If a line of the data below contains the string "more", copy it into your answer.

Stored data entries:
● ● ● ●

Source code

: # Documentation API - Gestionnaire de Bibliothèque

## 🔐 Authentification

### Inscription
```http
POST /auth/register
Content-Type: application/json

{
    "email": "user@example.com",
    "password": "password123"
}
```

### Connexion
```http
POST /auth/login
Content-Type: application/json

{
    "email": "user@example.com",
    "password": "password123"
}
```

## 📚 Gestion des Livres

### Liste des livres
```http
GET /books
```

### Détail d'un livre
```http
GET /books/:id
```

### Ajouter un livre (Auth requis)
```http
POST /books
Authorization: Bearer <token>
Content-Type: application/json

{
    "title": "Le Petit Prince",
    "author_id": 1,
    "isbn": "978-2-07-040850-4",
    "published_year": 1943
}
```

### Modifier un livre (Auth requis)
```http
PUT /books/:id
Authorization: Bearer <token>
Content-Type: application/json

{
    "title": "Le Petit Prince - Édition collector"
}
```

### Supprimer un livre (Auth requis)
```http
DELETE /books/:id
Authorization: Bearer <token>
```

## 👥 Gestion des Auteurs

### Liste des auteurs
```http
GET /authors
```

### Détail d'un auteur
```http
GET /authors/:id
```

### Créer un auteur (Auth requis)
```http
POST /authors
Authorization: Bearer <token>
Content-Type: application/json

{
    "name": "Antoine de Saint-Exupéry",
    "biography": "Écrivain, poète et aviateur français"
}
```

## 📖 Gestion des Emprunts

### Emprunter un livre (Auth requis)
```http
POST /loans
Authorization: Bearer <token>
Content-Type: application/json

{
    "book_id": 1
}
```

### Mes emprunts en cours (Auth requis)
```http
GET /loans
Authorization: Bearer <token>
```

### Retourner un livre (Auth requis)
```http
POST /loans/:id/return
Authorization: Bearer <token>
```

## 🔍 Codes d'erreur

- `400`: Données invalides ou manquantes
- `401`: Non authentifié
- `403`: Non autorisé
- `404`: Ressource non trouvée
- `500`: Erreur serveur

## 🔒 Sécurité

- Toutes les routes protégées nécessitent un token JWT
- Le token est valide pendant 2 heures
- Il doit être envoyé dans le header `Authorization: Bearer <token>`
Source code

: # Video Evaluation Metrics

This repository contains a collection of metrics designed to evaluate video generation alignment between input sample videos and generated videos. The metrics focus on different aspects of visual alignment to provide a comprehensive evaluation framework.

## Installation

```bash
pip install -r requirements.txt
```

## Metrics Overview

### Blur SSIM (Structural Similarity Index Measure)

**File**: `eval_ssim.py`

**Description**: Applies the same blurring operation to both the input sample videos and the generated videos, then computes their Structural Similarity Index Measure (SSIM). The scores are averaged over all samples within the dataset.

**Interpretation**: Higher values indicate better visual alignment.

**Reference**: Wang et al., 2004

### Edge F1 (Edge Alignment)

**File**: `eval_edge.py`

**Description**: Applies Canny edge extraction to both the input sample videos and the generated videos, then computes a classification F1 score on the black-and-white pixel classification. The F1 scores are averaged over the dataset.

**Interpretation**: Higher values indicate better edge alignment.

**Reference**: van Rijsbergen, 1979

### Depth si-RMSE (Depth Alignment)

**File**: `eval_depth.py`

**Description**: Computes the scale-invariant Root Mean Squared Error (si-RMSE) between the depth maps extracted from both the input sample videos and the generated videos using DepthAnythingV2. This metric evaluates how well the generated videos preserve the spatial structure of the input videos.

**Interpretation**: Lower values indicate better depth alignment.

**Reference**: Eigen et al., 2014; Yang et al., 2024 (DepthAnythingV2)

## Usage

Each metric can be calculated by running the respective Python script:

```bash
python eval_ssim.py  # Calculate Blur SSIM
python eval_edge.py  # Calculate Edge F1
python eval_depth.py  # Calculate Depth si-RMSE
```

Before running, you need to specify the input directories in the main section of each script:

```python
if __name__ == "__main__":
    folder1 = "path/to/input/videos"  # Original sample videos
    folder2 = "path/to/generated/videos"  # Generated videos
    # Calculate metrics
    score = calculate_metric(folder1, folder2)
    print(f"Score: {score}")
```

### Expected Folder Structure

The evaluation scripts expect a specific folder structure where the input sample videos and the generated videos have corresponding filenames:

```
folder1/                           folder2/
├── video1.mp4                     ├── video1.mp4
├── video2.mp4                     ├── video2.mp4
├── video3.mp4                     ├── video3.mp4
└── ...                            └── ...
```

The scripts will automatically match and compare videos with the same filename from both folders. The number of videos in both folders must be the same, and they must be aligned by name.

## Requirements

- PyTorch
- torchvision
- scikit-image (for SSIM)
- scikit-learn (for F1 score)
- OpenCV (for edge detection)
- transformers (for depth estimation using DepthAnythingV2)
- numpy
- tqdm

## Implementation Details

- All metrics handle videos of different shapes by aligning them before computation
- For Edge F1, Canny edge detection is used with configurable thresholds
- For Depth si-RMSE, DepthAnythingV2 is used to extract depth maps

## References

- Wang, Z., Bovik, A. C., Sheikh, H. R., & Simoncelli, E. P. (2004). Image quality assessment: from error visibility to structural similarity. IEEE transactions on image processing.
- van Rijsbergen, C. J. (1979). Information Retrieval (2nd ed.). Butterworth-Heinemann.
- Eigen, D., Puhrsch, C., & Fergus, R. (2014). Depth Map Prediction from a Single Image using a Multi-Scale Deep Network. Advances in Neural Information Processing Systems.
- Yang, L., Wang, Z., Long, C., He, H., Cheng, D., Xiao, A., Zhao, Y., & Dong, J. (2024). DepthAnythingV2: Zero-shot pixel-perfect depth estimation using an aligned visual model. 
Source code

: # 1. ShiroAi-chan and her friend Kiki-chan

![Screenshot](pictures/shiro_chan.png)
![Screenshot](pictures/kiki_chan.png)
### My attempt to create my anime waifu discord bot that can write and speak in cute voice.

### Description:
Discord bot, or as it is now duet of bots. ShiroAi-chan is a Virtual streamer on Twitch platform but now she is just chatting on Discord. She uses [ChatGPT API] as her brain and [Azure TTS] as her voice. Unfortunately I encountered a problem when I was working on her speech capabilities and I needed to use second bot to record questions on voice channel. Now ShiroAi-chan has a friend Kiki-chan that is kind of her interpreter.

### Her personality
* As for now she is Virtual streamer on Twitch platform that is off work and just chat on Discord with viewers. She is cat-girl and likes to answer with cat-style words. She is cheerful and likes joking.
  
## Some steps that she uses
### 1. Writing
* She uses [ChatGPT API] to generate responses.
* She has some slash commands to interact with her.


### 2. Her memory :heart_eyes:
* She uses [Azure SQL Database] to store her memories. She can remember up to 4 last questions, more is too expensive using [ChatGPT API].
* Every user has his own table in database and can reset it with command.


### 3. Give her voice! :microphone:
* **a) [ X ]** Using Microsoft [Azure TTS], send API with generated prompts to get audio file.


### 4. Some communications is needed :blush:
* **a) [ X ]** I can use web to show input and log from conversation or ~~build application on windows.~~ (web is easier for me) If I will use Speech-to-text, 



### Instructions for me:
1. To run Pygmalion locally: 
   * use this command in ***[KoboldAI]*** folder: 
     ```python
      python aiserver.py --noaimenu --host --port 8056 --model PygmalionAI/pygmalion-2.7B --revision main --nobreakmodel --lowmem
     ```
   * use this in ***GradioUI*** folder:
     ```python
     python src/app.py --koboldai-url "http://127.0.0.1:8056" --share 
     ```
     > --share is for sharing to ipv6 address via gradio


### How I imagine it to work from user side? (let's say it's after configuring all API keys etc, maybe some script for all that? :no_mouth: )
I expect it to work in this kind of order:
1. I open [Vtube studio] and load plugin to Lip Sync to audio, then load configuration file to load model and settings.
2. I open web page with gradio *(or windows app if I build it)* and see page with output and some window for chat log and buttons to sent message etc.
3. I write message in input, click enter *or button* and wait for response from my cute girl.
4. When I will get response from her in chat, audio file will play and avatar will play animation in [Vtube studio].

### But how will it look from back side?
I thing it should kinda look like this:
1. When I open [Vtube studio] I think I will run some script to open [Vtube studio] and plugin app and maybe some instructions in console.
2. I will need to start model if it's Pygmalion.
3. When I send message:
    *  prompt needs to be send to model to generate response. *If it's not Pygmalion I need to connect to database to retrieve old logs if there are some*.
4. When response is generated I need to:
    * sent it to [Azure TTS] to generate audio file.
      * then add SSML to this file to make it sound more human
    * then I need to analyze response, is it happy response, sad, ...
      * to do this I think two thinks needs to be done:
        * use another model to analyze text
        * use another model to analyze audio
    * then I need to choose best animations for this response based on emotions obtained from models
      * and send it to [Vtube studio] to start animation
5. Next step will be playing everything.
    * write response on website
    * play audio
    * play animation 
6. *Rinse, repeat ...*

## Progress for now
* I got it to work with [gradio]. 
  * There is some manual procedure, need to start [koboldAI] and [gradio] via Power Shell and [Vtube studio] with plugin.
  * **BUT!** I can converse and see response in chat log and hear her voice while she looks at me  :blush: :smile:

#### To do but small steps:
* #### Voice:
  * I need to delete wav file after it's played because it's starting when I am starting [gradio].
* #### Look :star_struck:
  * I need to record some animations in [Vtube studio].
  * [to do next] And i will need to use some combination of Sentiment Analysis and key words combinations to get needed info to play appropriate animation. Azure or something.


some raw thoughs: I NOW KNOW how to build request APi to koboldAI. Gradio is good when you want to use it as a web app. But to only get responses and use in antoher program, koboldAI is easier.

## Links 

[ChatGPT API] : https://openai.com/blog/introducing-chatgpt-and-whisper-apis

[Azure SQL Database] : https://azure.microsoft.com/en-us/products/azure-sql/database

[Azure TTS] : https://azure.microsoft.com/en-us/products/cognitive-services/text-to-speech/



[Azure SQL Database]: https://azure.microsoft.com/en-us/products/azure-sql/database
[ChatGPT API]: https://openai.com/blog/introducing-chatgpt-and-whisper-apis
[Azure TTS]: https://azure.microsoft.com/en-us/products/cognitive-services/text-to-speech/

● ● ● ●

▶ Your solution:
* She uses [Azure SQL Database] to store her memories. She can remember up to 4 last questions, more is too expensive using [ChatGPT API].
      * then add SSML to this file to make it sound more human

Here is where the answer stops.